Document images with source code
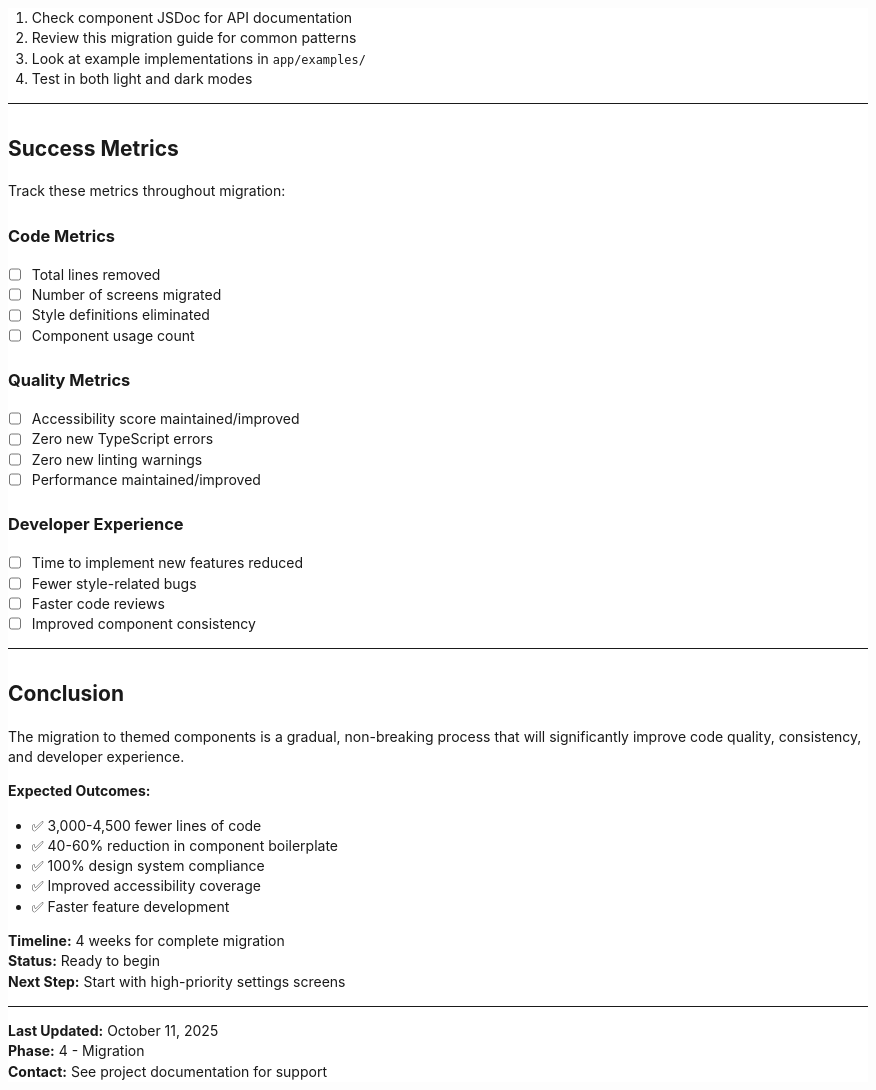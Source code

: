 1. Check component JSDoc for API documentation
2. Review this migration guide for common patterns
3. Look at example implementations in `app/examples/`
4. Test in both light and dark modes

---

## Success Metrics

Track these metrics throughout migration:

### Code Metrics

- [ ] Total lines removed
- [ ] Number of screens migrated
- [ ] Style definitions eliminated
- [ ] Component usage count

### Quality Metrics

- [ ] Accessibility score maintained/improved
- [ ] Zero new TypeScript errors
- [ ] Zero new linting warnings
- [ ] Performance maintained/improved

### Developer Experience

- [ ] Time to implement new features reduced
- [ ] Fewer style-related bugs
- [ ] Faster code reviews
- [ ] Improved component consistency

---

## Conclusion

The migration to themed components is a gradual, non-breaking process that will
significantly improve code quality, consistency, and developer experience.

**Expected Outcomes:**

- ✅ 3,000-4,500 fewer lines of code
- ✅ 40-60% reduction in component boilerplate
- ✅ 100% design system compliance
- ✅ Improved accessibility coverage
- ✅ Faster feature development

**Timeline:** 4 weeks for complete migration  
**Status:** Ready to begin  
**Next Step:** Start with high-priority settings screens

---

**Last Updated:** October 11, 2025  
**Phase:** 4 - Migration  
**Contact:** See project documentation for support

### [Work request]
Pictures stay out; the records above are otherwise reproduced exactly.

### [Answer]
Source code

: 1. Check component JSDoc for API documentation
2. Review this migration guide for common patterns
3. Look at example implementations in `app/examples/`
4. Test in both light and dark modes

---

## Success Metrics

Track these metrics throughout migration:

### Code Metrics

- [ ] Total lines removed
- [ ] Number of screens migrated
- [ ] Style definitions eliminated
- [ ] Component usage count

### Quality Metrics

- [ ] Accessibility score maintained/improved
- [ ] Zero new TypeScript errors
- [ ] Zero new linting warnings
- [ ] Performance maintained/improved

### Developer Experience

- [ ] Time to implement new features reduced
- [ ] Fewer style-related bugs
- [ ] Faster code reviews
- [ ] Improved component consistency

---

## Conclusion

The migration to themed components is a gradual, non-breaking process that will
significantly improve code quality, consistency, and developer experience.

**Expected Outcomes:**

- ✅ 3,000-4,500 fewer lines of code
- ✅ 40-60% reduction in component boilerplate
- ✅ 100% design system compliance
- ✅ Improved accessibility coverage
- ✅ Faster feature development

**Timeline:** 4 weeks for complete migration  
**Status:** Ready to begin  
**Next Step:** Start with high-priority settings screens

---

**Last Updated:** October 11, 2025  
**Phase:** 4 - Migration  
**Contact:** See project documentation for support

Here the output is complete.